“We’re all in this together.” I believe we’ve all seen this smarmy “feel good” quote that has been floating around social media ever since the pandemic started. Unfortunately, reality is often disappointing. Not all of us have the same opportunities as more privileged people do. As traditional jobs remain scarce, many are now turning to remote work for employment.
Amongst these people turning to remote work are persons with disabilities. Despite what many would assume, home-based jobs for PWDs aren’t scarce. In fact, there seems to be an increase in employment opportunities for PWDs at present.
An increase in job opportunities has been something PWD workers have been hoping for for a long time. Because of the limitations of traditional work for them, this increase in possibilities has been a godsend for them. In this article, I will discuss how remote work is giving more work opportunities for PWD workers.
Remote Work is More Accessible for PWD Workers
One of the main limiting factors as to why they’re having trouble working in a traditional setting is the inaccessibility of their prospective workplace for them. But with remote work, this is not anymore a problem. Remote work allows PWD workers to use their existing setups at home for work.
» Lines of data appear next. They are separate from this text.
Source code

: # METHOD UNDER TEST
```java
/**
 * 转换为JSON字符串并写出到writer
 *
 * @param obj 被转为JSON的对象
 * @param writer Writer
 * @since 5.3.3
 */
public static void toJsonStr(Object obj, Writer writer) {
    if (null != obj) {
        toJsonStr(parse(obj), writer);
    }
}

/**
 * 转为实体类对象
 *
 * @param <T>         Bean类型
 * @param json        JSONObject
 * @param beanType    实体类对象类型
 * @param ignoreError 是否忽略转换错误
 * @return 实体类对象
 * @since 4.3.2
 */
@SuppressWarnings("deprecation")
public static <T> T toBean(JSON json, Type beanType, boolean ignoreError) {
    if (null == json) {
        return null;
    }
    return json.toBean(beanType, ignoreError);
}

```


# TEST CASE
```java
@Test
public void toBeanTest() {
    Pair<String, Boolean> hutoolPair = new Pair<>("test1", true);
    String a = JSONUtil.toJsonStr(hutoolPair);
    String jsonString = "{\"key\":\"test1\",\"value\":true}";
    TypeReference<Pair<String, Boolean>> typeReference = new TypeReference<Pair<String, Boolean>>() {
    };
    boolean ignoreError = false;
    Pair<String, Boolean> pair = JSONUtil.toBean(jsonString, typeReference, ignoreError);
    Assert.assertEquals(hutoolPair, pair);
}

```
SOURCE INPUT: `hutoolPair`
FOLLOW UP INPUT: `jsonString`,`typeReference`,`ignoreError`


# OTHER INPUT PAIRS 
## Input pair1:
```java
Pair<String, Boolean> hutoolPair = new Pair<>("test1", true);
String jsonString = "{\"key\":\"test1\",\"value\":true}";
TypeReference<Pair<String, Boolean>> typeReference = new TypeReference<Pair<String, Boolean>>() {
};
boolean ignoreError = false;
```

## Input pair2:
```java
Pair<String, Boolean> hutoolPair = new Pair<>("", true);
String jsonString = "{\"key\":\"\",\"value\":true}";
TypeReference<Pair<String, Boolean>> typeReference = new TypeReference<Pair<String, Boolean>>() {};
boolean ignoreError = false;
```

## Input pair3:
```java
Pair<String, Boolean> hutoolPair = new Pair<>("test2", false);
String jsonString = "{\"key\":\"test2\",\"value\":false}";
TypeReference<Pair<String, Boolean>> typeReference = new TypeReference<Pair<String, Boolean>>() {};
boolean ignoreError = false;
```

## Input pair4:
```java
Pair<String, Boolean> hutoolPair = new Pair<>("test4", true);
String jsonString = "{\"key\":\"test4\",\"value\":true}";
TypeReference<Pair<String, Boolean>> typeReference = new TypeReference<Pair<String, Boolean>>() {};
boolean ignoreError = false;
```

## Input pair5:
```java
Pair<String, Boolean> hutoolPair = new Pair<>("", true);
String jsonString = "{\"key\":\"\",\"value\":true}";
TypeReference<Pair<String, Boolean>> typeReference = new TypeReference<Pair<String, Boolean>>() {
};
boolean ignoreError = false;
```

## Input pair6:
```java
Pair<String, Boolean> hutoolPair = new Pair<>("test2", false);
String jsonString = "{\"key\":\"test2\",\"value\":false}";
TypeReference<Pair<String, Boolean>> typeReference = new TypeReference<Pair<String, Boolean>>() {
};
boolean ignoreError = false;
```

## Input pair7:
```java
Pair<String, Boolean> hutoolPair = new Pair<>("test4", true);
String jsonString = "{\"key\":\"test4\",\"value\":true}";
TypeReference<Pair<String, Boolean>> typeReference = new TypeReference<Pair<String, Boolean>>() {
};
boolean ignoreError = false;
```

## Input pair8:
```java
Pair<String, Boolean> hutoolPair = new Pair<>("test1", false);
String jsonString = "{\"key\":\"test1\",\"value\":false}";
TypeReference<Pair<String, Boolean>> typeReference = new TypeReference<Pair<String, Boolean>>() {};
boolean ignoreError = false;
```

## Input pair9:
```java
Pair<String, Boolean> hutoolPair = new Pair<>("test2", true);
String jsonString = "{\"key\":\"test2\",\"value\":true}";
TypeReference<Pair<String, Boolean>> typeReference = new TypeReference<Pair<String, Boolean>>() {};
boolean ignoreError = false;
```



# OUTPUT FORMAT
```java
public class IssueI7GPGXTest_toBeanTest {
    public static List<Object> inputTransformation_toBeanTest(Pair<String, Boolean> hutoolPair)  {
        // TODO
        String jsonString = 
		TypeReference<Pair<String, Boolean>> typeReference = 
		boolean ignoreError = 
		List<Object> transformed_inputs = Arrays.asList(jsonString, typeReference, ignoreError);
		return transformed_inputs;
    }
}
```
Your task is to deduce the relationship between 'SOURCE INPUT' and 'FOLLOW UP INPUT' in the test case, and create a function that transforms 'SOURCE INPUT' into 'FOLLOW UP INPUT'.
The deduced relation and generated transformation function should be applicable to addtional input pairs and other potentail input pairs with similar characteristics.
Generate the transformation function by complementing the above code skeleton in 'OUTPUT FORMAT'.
For example, not all office buildings in our country have special facilities to accommodate workers who require a wheelchair to move around. This limitation would’ve limited the ability of an aspiring wheelchair user to work efficiently in the office, no matter how qualified and competent they are for the job.
With remote work, they could use the facilities in their homes to work efficiently instead. This setup allows them to work at their own pace and contribute more to the company.
Remote Work Helps Lessen the Stigma Against PWD Workers
Let’s face it; not all companies are keen on hiring PWD workers. This stigma against PWD workers stems from a variety of reasons. These range from not wanting to spend on facilities for them to thinking they’re not equal to regular workers. These companies couldn’t see past their conditions and see their skills and what they could offer for the company.
But with the increase of home-based jobs for PWDs, this stigma is now slowly losing traction. These new opportunities show that persons with disabilities are just as capable of work as regular people. Also, because many people are now remote working, PWD workers won’t feel alienated from them.
PWD Workers Won’t Need to Commute That Much Anymore
Yes, this applies to everyone. But being able to avoid the hassles of commuting is of greater significance for PWD workers. Even without the threat of covid, they’re having difficulty going to work and back home every day. Not just that, but commuting could even be a health concern for some PWD workers as well.
An example that comes to mind is that of visually impaired workers. But other persons with disabilities may be placed at risk when commuting to work as well. An example of this is people who experience sensory overload. With a work from home job, they can avoid this risk from interfering with their ability to work and focus on their tasks instead.
Being Employed Online Boosts A PWD Worker’s Confidence in Themselves
I might be speaking from experience on this one, but being employed, especially right now, has given me a boost of self-confidence. The pandemic has both been a difficult challenge and an opportunity for PWD workers to show what they can do to the world. Many PWDs eagerly took this opportunity and are now proving themselves as equal to their regular coworkers.
With this opening of newer opportunities, it wouldn’t be hard to imagine the next step would be including PWD workers in a traditional setup once the pandemic’s over. And with their experience working from home, PWD workers will be a lot more confident in their skills when applying for office-based jobs.
Remote Work is Open for All
Though plenty of doors have closed due to the pandemic, several more have opened for PWD workers. With remote work, they have found a way to balance their physical needs while supporting their families. Using modern technology for work, persons with disabilities prove that their disabilities won’t dictate their lives.
Despite these advances, there is still a long way to go until we reach full inclusion for all in the country, but it’s a start. So we shouldn’t rest on our laurels just yet.